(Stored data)
....
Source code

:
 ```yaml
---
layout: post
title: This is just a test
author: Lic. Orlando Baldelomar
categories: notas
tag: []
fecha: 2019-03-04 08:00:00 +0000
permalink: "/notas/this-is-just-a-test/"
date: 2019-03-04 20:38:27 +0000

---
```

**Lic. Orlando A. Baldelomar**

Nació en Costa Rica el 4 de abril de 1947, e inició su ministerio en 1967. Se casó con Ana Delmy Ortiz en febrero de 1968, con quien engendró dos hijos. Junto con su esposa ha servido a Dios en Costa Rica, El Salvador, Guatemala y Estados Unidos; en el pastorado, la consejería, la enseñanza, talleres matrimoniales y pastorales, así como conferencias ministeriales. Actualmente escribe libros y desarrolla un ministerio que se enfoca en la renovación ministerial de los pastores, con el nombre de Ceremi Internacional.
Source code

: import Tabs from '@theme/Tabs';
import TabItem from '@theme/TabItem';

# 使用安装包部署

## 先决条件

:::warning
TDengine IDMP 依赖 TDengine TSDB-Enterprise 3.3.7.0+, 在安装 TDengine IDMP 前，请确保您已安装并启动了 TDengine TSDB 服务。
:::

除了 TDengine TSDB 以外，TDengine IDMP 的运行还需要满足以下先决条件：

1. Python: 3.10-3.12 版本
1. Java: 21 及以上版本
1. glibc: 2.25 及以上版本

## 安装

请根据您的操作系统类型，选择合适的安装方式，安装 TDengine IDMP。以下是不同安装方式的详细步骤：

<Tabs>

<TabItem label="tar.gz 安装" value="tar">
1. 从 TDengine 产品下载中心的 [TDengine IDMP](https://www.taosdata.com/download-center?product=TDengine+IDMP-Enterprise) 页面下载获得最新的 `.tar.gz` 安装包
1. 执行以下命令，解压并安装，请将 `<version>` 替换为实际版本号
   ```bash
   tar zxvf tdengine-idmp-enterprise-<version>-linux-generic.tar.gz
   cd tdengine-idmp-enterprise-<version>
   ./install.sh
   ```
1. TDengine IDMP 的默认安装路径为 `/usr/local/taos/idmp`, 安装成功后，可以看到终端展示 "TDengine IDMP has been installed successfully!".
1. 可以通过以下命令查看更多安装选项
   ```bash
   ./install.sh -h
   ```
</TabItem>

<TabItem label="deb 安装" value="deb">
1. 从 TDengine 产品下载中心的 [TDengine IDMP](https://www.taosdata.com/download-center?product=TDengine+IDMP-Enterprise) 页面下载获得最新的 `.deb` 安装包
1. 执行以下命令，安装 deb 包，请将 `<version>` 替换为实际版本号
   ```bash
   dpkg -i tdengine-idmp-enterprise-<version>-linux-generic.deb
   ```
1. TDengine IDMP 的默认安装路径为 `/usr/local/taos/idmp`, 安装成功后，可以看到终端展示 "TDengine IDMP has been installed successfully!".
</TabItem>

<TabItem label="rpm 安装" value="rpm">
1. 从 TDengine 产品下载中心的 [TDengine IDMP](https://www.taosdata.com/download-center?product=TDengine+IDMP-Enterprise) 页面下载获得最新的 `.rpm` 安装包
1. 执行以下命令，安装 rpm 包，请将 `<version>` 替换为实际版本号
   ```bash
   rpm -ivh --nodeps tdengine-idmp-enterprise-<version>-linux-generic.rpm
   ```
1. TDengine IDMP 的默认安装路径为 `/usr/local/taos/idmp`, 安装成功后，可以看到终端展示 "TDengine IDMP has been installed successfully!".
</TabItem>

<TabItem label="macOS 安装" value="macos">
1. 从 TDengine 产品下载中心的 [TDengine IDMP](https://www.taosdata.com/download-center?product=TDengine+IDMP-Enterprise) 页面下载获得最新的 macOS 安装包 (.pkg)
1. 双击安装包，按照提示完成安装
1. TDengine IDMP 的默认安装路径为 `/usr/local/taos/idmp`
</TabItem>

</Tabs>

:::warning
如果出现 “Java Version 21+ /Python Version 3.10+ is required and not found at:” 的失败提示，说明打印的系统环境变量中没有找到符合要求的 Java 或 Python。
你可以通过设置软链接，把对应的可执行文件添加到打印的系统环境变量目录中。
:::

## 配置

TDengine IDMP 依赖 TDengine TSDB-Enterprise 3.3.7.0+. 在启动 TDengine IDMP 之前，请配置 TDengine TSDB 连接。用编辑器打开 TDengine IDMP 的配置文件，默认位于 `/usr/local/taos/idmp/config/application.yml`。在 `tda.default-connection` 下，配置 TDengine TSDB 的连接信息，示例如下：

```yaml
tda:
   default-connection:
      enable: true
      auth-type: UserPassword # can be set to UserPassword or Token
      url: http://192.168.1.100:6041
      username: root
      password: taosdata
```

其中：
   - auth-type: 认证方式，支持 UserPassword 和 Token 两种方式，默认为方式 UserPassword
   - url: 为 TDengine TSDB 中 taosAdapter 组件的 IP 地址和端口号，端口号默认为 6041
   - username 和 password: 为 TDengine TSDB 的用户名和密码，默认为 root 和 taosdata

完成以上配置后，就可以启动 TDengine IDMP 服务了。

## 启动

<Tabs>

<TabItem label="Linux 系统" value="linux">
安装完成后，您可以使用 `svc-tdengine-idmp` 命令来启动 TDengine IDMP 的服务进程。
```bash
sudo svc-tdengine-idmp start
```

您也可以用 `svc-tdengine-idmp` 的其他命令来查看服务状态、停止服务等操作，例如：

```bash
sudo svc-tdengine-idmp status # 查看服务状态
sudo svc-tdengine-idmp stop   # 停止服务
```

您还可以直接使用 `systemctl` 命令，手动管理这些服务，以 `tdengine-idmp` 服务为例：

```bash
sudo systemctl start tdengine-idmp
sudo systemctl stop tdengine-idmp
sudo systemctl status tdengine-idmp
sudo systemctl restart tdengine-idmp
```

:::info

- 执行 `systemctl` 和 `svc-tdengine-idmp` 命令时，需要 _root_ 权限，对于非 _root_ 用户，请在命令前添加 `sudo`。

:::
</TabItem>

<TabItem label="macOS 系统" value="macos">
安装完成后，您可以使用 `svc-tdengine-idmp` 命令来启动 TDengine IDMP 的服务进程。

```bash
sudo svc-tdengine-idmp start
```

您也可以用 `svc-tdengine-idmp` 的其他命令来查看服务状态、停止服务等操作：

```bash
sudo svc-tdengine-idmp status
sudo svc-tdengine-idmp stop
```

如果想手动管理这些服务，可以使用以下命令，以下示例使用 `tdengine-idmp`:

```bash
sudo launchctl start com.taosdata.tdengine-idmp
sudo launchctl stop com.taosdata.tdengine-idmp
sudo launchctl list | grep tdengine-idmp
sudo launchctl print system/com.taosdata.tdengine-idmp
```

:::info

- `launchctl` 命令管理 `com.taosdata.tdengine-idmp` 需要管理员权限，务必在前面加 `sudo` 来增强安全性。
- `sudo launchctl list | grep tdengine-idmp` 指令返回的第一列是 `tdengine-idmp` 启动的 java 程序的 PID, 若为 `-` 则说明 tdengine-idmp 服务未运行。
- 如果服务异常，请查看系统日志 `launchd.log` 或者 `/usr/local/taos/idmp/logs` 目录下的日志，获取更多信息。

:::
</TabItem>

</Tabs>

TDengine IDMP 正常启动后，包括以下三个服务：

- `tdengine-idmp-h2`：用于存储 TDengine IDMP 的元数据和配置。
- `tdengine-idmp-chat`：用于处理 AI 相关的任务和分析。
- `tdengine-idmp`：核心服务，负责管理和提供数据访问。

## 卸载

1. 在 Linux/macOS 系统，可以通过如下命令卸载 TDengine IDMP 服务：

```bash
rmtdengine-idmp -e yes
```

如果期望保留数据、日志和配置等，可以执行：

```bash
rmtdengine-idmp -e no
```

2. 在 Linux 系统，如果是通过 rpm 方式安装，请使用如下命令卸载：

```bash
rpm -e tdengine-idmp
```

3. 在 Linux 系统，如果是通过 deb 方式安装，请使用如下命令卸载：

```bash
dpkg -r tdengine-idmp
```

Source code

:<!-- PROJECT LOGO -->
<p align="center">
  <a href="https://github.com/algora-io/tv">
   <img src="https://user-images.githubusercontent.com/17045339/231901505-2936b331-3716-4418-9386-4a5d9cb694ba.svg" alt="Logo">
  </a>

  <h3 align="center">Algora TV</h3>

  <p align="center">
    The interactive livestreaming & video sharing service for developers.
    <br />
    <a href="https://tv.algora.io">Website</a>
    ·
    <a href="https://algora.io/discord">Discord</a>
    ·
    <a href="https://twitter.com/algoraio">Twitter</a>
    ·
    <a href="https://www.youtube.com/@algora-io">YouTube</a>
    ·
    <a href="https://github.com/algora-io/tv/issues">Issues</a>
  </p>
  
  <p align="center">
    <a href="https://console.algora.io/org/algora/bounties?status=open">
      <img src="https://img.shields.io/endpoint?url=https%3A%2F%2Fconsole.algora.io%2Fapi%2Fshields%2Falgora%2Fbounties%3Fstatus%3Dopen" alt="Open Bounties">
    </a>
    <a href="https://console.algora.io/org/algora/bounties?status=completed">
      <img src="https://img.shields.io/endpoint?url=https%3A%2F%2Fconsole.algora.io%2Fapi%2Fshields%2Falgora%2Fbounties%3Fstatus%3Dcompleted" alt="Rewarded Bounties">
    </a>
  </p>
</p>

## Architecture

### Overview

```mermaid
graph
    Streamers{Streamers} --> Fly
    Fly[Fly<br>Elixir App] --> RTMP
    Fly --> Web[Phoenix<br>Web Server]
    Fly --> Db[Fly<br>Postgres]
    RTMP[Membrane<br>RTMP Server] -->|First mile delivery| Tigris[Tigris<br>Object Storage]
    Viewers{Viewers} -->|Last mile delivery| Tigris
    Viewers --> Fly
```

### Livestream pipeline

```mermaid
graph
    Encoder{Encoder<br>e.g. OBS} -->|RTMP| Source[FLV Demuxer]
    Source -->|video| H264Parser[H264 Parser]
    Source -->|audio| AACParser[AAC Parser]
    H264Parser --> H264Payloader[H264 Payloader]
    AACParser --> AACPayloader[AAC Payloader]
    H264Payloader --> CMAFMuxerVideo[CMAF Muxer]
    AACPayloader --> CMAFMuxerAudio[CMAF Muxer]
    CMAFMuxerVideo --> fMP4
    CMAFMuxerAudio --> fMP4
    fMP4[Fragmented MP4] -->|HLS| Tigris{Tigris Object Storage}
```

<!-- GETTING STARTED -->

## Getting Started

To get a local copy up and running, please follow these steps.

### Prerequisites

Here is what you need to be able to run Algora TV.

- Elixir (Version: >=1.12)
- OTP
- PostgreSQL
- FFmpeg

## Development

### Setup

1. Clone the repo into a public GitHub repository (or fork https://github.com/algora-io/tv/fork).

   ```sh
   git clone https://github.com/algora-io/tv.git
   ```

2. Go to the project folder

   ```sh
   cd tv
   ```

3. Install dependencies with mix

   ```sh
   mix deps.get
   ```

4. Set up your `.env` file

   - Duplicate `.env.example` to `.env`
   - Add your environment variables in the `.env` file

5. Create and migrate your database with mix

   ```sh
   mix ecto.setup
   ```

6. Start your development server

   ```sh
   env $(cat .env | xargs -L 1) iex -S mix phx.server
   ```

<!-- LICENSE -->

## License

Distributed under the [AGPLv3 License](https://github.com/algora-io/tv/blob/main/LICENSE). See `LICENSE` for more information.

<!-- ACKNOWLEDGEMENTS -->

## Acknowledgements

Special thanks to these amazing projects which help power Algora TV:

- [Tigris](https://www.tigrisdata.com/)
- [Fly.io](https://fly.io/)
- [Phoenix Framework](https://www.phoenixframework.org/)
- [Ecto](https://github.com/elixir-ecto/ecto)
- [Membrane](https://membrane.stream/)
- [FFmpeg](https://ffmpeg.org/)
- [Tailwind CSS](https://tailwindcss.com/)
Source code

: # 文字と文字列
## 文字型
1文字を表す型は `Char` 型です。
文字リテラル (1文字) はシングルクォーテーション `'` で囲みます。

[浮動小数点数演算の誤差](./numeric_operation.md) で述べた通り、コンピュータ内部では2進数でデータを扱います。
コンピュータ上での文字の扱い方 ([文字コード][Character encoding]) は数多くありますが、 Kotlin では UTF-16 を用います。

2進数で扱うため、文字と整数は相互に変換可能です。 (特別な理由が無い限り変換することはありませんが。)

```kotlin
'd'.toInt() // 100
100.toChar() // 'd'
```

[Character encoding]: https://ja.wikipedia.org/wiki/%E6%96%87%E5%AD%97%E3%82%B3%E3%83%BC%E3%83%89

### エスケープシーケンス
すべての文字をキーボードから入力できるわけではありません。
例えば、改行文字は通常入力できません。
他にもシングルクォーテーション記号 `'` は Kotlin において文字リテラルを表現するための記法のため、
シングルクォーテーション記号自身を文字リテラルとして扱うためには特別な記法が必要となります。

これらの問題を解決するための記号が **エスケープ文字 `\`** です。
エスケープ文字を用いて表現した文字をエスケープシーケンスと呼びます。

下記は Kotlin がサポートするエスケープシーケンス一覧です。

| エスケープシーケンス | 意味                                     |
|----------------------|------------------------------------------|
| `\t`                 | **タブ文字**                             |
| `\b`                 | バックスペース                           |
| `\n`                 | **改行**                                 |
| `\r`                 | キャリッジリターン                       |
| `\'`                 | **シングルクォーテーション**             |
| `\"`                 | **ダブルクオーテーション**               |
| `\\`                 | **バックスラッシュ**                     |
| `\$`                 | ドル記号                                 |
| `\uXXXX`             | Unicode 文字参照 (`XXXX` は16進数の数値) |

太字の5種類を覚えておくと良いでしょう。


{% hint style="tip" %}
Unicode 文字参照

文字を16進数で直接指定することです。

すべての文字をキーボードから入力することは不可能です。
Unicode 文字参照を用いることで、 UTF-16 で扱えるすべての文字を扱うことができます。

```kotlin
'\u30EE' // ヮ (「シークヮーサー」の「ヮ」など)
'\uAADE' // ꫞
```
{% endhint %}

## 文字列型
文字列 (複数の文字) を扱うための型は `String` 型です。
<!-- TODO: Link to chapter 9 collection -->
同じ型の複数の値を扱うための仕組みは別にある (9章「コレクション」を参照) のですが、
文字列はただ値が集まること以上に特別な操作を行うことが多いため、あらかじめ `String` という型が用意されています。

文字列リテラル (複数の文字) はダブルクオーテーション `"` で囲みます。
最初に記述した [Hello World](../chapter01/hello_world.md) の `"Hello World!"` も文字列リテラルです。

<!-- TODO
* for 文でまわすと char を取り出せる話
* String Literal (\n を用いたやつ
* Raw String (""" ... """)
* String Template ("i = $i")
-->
....
Action item: Repeat the entries above verbatim, but only from the line that has "1. 执行以下命令，安装 deb" down to the line that has "1. 执行以下命令，安装 rpm", inclusive.

Result:
1. 执行以下命令，安装 deb 包，请将 `<version>` 替换为实际版本号
   ```bash
   dpkg -i tdengine-idmp-enterprise-<version>-linux-generic.deb
   ```
1. TDengine IDMP 的默认安装路径为 `/usr/local/taos/idmp`, 安装成功后，可以看到终端展示 "TDengine IDMP has been installed successfully!".
</TabItem>

<TabItem label="rpm 安装" value="rpm">
1. 从 TDengine 产品下载中心的 [TDengine IDMP](https://www.taosdata.com/download-center?product=TDengine+IDMP-Enterprise) 页面下载获得最新的 `.rpm` 安装包
1. 执行以下命令，安装 rpm 包，请将 `<version>` 替换为实际版本号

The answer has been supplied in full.